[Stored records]
----------

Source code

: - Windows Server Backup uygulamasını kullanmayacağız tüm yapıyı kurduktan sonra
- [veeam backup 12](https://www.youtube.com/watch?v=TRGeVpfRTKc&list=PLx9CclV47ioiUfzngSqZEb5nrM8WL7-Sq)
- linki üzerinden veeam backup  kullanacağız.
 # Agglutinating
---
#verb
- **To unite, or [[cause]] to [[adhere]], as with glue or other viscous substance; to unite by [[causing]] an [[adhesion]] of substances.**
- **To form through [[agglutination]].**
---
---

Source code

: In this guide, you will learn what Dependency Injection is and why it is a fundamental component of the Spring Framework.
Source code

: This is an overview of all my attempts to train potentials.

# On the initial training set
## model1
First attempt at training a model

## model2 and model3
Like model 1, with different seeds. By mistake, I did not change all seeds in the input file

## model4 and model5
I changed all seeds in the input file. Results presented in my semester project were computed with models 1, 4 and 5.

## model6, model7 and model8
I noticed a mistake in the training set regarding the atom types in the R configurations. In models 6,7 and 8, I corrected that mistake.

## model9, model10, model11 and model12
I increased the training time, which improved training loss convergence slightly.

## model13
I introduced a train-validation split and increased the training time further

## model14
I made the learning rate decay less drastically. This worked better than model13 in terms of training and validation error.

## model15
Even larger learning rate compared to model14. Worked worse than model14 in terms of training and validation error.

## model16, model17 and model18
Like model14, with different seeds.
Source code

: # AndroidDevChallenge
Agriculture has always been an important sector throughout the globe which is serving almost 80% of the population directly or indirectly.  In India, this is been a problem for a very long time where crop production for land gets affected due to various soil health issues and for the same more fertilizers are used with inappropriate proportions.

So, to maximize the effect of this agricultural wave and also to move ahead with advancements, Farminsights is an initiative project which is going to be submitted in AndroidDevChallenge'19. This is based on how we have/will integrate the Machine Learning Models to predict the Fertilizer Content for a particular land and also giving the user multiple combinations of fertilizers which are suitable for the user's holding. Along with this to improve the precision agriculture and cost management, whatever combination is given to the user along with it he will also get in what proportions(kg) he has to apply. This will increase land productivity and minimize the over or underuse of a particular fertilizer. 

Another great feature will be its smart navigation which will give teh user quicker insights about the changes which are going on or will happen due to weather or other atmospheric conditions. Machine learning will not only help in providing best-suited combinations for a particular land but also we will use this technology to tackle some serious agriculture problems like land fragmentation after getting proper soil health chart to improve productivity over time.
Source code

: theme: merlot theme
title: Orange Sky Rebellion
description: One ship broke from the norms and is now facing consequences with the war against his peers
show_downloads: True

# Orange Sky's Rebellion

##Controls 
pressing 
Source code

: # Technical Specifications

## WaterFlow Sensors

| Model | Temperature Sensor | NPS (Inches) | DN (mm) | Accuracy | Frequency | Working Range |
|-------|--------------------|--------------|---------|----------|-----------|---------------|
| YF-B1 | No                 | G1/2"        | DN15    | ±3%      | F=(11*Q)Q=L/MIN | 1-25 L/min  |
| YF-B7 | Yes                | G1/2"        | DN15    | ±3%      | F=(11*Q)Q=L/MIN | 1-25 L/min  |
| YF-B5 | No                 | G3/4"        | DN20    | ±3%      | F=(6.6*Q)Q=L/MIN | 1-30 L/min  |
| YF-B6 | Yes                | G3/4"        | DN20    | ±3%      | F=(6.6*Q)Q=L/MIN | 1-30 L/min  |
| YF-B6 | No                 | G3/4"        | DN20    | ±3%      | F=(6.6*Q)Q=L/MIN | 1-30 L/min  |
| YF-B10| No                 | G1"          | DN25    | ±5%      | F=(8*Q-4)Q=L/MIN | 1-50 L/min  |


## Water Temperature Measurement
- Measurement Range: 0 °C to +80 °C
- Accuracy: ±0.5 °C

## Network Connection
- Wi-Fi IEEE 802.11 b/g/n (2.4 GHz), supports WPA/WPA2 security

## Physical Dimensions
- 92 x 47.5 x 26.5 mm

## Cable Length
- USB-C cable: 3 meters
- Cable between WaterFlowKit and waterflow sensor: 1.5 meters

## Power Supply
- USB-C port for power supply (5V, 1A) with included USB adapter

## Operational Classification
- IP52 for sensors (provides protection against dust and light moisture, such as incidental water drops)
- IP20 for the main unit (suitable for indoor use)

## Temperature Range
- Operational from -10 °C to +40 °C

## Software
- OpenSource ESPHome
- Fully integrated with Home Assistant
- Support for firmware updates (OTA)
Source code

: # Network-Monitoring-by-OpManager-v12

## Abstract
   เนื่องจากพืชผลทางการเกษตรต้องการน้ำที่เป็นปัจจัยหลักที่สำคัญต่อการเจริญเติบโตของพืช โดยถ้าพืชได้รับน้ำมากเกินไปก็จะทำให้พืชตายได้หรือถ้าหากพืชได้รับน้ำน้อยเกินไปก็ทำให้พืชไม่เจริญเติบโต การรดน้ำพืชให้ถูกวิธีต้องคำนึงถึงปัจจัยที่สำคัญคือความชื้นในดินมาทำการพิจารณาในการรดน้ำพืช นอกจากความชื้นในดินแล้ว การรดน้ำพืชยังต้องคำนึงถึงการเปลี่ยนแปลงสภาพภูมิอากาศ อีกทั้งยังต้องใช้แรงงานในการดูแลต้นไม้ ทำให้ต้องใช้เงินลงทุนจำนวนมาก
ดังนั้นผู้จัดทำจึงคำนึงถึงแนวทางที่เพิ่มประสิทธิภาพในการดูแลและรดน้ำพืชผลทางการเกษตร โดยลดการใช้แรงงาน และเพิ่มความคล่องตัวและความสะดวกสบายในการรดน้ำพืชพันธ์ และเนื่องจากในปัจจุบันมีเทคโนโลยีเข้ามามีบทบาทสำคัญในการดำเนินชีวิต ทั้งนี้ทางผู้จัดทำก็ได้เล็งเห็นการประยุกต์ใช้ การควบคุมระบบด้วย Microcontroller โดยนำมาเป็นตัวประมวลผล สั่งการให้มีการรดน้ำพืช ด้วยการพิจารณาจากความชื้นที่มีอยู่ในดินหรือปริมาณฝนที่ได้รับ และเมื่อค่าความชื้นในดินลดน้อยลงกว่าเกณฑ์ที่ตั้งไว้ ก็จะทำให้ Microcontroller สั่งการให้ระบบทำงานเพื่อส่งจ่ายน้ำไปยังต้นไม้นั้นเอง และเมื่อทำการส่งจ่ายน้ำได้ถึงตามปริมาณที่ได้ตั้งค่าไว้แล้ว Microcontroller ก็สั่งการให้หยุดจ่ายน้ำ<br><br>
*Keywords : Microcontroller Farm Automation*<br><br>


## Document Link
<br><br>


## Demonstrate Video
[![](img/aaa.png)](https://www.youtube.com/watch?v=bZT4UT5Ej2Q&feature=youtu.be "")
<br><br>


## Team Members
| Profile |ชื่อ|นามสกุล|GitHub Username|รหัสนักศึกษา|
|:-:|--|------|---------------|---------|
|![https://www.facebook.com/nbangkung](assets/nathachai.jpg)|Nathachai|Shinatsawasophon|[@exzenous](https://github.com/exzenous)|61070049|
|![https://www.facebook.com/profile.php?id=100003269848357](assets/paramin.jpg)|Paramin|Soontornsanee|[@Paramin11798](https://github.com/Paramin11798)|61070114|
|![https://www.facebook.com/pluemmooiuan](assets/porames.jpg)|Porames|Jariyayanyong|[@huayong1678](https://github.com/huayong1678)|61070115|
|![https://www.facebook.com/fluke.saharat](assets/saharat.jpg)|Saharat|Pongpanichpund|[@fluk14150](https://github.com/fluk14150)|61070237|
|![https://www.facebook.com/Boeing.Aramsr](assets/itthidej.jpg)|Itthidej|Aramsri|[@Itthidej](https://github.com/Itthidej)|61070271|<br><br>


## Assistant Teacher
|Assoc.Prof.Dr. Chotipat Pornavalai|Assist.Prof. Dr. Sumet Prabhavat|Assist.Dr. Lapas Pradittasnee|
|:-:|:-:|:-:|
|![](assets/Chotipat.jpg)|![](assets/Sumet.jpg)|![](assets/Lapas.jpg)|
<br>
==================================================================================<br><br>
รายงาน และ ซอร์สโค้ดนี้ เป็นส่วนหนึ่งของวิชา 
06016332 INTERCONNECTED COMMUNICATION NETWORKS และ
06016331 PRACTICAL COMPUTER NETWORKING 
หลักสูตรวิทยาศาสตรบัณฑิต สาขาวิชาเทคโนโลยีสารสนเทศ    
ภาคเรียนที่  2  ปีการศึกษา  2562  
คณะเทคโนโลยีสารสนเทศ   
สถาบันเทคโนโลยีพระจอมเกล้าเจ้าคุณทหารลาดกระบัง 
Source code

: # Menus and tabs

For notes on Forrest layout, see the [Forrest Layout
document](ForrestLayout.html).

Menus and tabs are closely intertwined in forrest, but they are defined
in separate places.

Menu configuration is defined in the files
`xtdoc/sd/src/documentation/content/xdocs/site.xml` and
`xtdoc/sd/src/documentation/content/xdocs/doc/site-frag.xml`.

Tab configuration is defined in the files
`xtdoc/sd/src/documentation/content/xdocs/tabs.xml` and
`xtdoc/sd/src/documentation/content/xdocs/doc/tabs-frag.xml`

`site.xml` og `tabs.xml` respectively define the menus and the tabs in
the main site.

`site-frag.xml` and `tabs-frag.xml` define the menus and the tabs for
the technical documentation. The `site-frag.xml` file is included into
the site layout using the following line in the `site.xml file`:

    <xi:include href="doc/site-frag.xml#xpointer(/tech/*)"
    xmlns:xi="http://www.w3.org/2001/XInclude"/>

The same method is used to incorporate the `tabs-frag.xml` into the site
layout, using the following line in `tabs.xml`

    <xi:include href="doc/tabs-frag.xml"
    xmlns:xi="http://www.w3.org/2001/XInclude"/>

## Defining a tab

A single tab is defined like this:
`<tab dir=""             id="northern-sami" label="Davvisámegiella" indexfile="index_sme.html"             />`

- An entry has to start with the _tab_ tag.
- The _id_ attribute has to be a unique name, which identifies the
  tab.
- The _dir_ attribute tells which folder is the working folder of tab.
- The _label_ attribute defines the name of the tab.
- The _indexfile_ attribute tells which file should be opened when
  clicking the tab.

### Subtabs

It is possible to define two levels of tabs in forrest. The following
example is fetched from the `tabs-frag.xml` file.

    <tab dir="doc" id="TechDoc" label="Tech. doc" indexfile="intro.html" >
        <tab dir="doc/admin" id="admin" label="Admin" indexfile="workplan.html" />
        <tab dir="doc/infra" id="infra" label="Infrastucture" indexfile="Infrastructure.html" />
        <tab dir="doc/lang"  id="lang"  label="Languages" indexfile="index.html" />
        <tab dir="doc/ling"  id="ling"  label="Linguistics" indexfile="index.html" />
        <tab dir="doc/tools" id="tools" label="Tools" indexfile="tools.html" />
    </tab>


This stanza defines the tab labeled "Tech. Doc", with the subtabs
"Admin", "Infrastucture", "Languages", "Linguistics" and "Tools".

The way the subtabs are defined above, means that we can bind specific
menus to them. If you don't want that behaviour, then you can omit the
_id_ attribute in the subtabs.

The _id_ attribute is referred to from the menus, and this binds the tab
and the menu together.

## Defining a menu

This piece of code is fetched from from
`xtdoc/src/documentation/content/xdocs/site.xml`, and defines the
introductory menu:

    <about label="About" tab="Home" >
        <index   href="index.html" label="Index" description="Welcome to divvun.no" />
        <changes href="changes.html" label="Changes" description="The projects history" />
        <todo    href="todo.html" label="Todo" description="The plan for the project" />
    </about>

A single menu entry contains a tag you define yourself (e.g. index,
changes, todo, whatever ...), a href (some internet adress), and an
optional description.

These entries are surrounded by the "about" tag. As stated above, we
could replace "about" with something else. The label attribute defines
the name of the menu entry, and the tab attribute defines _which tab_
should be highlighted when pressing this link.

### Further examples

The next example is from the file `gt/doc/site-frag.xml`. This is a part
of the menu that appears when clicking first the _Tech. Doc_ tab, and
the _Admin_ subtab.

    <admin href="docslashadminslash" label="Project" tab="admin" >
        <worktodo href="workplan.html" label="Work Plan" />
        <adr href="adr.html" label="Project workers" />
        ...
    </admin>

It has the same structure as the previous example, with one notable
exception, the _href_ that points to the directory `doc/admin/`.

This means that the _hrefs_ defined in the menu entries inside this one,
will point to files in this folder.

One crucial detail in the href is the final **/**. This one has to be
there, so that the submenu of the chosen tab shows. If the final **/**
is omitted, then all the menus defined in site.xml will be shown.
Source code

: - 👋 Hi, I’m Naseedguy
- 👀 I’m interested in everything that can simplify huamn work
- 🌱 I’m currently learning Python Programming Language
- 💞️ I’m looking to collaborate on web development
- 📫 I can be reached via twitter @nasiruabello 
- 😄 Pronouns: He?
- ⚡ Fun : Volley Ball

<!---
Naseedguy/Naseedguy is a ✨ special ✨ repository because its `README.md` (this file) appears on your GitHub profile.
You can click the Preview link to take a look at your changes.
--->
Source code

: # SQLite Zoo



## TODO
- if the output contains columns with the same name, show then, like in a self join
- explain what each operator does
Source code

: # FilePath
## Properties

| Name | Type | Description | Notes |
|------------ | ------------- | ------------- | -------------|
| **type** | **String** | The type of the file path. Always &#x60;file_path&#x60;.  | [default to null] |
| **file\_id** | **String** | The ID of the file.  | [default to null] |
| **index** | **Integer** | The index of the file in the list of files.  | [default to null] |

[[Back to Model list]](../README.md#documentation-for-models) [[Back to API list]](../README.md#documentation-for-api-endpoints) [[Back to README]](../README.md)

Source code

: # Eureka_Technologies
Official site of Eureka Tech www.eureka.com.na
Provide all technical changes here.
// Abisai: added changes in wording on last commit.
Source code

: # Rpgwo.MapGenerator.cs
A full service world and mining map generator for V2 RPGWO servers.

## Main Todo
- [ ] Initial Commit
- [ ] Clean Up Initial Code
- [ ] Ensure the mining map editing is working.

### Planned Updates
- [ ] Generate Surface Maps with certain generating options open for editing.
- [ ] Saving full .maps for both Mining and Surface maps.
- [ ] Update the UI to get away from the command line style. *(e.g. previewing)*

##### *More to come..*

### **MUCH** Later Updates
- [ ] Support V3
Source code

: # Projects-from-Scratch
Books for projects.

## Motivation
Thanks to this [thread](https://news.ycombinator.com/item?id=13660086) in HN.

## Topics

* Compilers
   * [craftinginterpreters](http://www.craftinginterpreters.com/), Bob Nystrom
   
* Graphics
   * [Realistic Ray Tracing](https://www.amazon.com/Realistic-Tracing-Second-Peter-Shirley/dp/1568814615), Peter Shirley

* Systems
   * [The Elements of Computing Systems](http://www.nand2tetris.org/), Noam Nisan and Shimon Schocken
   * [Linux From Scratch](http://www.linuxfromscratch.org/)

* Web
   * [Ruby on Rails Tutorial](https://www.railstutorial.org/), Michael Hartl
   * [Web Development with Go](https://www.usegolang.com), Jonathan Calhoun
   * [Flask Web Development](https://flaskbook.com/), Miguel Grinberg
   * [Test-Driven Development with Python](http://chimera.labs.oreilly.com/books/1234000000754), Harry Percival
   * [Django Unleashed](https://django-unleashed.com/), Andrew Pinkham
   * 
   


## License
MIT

----------

§ **What you are asked to do**: With no other words, state how many lines above hold the word "Linguistics".

§ **Solution**: 2